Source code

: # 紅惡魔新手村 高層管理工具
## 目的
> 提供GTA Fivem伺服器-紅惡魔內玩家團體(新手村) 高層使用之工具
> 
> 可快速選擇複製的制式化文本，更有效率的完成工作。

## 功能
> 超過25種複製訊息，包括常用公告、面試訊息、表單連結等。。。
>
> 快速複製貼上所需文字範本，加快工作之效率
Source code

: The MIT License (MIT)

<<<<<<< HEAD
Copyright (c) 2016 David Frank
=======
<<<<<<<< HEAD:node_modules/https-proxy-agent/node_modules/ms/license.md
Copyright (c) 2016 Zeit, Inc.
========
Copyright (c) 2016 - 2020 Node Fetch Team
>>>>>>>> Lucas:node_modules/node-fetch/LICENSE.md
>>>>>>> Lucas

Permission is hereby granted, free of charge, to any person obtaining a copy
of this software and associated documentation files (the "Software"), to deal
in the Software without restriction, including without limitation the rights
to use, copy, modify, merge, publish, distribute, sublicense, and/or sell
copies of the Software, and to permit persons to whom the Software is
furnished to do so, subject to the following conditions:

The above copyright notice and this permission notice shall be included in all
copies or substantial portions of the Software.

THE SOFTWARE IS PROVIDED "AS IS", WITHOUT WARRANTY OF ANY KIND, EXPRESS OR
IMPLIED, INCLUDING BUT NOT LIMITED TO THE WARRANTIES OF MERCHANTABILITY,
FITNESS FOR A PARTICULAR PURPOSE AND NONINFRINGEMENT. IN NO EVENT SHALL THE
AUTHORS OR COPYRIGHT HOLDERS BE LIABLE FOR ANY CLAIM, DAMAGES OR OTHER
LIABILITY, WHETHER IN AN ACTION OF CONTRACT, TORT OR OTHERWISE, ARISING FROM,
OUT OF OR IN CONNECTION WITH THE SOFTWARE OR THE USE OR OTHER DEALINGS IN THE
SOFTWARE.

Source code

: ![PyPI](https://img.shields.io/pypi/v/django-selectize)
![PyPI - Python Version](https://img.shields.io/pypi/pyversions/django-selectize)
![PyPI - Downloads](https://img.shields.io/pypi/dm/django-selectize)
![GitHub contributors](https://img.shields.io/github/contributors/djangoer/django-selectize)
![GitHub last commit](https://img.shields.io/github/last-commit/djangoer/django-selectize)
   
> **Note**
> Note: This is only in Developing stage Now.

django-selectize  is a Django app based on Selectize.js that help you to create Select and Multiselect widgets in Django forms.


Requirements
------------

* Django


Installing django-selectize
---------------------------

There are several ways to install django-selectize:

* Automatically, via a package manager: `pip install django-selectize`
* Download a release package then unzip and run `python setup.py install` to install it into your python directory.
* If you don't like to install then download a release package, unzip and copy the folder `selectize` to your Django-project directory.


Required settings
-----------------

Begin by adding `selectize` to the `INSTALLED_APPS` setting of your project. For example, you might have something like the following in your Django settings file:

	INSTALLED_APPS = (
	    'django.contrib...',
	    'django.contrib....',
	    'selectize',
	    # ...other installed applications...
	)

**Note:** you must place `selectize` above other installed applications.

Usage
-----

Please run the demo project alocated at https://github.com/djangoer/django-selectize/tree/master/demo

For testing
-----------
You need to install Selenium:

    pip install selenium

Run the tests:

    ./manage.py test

Task to complete:
After identifying the lines above that contain "copies", copy each one.

Worked solution:
copies of the Software, and to permit persons to whom the Software is
copies or substantial portions of the Software.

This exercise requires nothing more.